The first shipment of COVID-19 vaccines is on track to be delivered to Canada next week pending approval from Health Canada, Prime Minister Justin Trudeau revealed Monday December 7.
“This will move us forward on our whole timeline of vaccine rollout,” Trudeau said during a media briefing in Ottawa.
Up to 249,000 doses of the Pfizer Inc. (NYSE:PFE) vaccine will initially be distributed at 14 urban vaccination centres this month.
“Once we’re comfortable with that process, we will expand deliberately into other areas in full co-ordination with provinces and territories,” former Canadian NATO commander Maj.-Gen. Dany Fortin, who’s leading the National Operations Centre for vaccine distribution, said during the briefing.
He said it would likely take a day or two between the time the vaccines are distributed to sites and when a patient can receive their first dose.
This development comes the same day dry runs for vaccine distribution are set to begin for Canada.
Deputy chief public health officer Dr. Howard Njoo said last week early distribution of COVID-19 vaccines is expected to begin in early 2021, however, the country will only be able to vaccinate three million Canadians in the early goings.
“I want to assure you that millions and millions of vaccines will continually flow into this country once they are approved by Health Canada,” Public Services and Procurement Minister Anita Anand said during the media briefing.
Canada does not have any manufacturing capacity for the mRNA vaccines — a brand-new technology for vaccine development — that have been garnering attention in recent weeks for their high rates of efficacy.
And Ottawa faces numerous logistical hurdles distributing the doses across the country, including the need for ultra-cold storage for specific vaccines, reaching remote communities and co-ordination between different levels of government.

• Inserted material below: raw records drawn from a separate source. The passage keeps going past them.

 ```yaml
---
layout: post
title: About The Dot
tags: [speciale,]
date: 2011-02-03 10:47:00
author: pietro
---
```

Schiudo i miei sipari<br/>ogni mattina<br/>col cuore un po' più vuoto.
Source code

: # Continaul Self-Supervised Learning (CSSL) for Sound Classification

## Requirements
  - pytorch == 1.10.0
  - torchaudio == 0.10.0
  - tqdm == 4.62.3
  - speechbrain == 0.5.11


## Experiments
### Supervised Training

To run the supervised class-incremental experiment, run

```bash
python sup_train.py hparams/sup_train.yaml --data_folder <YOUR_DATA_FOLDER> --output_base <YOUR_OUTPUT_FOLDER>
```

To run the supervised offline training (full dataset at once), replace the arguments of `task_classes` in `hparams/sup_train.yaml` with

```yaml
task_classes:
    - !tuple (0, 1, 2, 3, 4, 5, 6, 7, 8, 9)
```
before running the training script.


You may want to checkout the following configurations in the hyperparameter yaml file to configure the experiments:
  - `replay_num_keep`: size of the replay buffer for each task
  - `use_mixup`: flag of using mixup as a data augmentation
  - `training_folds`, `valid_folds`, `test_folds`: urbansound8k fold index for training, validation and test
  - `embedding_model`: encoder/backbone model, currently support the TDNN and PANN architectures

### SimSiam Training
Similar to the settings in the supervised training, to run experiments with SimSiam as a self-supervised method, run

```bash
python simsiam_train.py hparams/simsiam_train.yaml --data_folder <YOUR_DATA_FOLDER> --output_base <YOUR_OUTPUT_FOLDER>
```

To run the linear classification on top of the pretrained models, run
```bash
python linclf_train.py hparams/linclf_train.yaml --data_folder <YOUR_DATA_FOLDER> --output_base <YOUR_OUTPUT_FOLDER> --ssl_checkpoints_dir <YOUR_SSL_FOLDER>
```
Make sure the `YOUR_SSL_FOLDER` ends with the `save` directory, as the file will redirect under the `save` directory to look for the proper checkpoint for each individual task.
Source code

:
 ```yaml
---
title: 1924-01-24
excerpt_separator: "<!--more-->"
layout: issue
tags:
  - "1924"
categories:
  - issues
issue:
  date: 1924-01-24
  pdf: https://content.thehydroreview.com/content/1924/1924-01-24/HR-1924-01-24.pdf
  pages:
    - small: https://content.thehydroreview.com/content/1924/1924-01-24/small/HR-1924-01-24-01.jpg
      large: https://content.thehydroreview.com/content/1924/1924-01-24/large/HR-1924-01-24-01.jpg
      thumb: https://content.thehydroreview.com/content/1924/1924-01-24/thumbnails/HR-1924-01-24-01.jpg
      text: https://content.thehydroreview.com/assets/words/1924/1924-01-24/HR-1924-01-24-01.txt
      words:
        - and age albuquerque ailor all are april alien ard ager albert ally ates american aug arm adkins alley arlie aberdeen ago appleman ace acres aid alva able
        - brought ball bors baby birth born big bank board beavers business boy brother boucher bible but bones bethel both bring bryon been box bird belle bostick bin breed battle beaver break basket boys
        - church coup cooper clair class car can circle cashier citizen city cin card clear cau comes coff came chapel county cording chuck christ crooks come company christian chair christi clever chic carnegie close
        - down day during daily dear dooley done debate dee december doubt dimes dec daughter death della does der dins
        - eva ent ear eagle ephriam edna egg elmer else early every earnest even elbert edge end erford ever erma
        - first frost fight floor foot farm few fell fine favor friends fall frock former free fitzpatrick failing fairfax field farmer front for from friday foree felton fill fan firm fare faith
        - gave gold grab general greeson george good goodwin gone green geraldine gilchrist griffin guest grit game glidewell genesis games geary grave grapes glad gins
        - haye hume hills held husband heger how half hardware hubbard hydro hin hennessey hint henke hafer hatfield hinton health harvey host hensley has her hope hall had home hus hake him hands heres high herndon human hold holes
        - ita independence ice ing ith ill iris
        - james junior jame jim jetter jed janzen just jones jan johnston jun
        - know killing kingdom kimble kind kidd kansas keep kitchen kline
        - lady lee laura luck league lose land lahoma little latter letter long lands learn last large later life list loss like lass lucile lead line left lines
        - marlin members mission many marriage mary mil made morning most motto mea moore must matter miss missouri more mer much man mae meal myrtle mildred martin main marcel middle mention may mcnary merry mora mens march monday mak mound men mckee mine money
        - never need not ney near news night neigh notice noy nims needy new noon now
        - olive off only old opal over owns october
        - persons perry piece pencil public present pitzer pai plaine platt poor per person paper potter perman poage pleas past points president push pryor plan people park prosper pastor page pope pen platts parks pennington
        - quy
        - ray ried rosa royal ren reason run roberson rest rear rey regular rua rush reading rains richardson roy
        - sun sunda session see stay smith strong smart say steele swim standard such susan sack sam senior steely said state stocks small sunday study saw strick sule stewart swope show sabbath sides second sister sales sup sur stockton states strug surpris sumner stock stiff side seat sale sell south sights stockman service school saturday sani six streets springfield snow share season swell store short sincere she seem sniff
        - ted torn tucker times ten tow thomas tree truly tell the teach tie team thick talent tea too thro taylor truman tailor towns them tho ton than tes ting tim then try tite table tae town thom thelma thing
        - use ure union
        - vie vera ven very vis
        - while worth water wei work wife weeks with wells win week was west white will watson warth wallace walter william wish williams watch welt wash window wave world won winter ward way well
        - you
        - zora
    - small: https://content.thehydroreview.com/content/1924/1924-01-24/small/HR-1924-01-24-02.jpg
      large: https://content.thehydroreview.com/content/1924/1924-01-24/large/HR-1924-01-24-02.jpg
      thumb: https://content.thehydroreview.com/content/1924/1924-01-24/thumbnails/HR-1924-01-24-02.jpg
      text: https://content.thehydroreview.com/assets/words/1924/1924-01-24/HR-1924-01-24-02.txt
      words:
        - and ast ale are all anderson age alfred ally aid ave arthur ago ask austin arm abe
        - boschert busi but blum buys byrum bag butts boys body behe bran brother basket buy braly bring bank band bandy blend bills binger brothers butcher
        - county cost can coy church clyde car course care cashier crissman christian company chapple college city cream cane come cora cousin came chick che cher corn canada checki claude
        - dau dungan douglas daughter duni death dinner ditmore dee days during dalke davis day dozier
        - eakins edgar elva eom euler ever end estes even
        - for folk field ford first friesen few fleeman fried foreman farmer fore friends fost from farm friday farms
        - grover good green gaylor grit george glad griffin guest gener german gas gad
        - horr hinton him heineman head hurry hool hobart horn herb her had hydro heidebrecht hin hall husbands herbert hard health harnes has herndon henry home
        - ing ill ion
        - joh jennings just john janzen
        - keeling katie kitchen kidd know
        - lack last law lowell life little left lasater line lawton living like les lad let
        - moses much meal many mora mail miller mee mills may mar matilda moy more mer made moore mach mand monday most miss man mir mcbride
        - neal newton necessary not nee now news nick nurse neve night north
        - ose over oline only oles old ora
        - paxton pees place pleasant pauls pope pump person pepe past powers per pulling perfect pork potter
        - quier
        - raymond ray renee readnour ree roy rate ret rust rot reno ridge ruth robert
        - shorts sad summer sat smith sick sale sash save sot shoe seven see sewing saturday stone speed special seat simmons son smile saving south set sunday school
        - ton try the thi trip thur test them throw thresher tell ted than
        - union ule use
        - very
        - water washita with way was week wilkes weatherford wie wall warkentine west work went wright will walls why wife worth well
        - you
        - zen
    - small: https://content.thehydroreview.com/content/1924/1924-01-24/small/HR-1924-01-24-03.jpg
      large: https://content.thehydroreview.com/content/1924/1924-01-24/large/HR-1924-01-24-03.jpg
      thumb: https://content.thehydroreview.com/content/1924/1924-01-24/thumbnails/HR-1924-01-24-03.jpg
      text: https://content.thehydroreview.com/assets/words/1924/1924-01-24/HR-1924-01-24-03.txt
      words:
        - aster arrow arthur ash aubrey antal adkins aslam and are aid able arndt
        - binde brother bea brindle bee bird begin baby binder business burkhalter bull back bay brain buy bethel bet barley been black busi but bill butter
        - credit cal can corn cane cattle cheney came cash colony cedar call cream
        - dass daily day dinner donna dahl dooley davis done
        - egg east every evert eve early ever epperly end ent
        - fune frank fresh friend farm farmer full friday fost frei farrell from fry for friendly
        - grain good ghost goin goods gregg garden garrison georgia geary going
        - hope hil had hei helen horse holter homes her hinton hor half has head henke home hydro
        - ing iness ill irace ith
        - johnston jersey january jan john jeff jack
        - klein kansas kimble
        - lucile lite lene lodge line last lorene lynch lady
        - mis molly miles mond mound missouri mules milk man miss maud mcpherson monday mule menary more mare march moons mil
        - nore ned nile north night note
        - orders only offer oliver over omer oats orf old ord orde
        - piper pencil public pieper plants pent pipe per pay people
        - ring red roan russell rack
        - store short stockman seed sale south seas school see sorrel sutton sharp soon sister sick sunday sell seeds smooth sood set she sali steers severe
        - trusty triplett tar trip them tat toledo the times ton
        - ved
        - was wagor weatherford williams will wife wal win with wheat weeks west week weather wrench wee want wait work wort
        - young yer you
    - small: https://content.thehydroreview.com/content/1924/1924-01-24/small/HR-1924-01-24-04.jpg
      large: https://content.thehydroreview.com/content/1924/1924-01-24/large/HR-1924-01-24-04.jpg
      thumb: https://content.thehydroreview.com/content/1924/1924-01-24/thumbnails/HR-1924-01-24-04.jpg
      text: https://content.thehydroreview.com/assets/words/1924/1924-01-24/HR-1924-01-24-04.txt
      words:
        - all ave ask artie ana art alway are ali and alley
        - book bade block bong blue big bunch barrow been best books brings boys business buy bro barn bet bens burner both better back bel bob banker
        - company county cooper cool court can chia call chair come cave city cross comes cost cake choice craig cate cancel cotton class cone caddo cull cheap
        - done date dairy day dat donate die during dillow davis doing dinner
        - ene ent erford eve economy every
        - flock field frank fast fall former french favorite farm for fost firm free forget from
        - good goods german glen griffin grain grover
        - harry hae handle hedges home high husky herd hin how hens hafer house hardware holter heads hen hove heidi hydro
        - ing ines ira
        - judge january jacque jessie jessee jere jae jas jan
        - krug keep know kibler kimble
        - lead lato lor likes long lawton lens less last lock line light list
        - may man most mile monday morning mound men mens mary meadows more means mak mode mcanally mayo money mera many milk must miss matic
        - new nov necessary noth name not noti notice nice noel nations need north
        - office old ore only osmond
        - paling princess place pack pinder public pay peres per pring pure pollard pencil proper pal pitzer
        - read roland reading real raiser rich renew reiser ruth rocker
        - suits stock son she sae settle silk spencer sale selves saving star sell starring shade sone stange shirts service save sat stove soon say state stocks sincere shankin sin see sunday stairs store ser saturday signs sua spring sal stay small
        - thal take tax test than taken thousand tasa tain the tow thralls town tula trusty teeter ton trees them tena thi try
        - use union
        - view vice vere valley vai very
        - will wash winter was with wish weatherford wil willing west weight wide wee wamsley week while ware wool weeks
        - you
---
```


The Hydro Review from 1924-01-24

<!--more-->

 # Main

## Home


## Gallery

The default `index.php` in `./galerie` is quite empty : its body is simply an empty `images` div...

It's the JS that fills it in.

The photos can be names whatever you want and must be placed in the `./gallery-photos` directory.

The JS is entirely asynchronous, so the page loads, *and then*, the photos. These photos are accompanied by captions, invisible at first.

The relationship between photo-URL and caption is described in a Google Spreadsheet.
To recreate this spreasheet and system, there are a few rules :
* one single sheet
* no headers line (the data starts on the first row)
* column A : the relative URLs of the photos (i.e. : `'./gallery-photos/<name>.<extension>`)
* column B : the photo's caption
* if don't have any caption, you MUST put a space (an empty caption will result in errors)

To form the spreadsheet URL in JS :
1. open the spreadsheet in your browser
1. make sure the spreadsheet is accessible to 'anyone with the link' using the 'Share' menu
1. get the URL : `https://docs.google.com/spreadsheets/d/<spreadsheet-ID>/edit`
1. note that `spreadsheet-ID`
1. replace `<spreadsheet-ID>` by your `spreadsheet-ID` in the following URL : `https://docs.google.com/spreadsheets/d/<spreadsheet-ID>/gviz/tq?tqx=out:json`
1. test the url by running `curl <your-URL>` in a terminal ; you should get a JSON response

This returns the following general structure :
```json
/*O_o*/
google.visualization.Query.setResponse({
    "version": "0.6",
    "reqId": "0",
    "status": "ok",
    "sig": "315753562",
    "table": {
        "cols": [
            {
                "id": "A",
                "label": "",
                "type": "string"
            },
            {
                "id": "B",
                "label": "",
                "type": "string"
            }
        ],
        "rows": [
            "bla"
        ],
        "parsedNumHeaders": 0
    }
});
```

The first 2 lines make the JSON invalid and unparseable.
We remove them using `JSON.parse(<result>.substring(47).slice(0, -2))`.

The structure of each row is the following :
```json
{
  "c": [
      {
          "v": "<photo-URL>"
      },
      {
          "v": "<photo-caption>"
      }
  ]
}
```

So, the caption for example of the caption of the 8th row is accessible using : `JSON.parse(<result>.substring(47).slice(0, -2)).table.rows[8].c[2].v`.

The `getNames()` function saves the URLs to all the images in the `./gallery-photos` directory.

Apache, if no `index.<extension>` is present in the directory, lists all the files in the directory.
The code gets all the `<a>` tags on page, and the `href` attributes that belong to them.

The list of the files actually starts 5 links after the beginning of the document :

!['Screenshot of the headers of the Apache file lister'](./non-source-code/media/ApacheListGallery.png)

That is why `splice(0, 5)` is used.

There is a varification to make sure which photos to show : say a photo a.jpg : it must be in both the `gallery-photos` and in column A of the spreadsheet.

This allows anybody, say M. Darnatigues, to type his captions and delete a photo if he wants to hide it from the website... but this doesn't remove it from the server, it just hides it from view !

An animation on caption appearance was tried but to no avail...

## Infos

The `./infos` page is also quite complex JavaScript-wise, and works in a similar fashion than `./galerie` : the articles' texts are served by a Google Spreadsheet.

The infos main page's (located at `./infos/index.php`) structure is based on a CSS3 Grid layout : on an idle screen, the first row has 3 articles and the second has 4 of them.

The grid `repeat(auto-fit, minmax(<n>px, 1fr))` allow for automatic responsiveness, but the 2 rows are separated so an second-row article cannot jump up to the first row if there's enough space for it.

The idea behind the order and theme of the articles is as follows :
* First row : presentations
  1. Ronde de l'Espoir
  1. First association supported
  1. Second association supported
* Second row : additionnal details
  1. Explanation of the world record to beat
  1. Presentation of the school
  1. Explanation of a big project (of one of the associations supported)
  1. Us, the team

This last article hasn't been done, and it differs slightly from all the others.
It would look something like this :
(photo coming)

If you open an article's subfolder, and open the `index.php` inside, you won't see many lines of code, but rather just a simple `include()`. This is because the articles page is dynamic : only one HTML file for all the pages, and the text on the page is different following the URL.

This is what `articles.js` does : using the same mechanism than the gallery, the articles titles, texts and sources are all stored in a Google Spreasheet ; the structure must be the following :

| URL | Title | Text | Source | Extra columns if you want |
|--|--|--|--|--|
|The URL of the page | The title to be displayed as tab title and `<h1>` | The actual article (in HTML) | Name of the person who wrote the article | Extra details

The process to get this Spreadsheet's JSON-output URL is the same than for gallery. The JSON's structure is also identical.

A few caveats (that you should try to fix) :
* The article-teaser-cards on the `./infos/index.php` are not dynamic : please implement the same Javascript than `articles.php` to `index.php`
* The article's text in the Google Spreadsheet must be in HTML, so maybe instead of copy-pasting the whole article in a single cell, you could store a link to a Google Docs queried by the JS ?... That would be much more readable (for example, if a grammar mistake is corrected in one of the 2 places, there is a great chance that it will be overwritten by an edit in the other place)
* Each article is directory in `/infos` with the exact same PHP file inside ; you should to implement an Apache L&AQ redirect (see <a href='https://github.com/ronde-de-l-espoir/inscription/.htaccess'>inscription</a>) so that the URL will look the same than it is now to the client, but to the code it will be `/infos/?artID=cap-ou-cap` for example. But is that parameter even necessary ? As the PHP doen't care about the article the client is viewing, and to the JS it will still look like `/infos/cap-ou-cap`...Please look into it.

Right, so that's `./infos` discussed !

Ottawa has secured or is in the midst of securing 429 million vaccine doses from seven companies.
For the country of 38 million, it may look like overkill but Trudeau has said previously it was a measure meant to mitigate potential logistical problems if some vaccines don’t work out.
“We know that there is a tremendous amount of uncertainty in terms of which vaccines were going to arrive first, which ones were going to be able to be manufactured quickly. These were always built into our processes as possibilities,” he said during the Monday briefing.
“But let us remember at the beginning there will be smaller amounts of vaccines because we are both setting up our delivery mechanisms but also because manufacturers are limited in what they’re able to produce.”
The government will be ensuring that vaccines are distributed to 205 points of use across the country on a per capita basis as the vaccination plans scale up in the coming weeks and months.
The Pfizer vaccine requires that it’s maintained in freezers at temperatures as low as -80C.
Those vaccines will be delivered directly by the manufacturer to the places of vaccination.
The competing Moderna Inc. (NYSE:MRNA) vaccine, which requires freezing of -20C, will be delivered from the manufacturer by a federally contracted logistics service provider to points of delivery within provinces and territories.
The federal government has secured freezers to facilitate those deliveries.
Both those vaccines require that patients are dosed twice, with doses coming about a month apart.
So while 249,000 doses may be delivered to Canada in December, that does not mean a quarter-million Canadians would immediately be at less risk of contracting the novel coronavirus upon that first dose.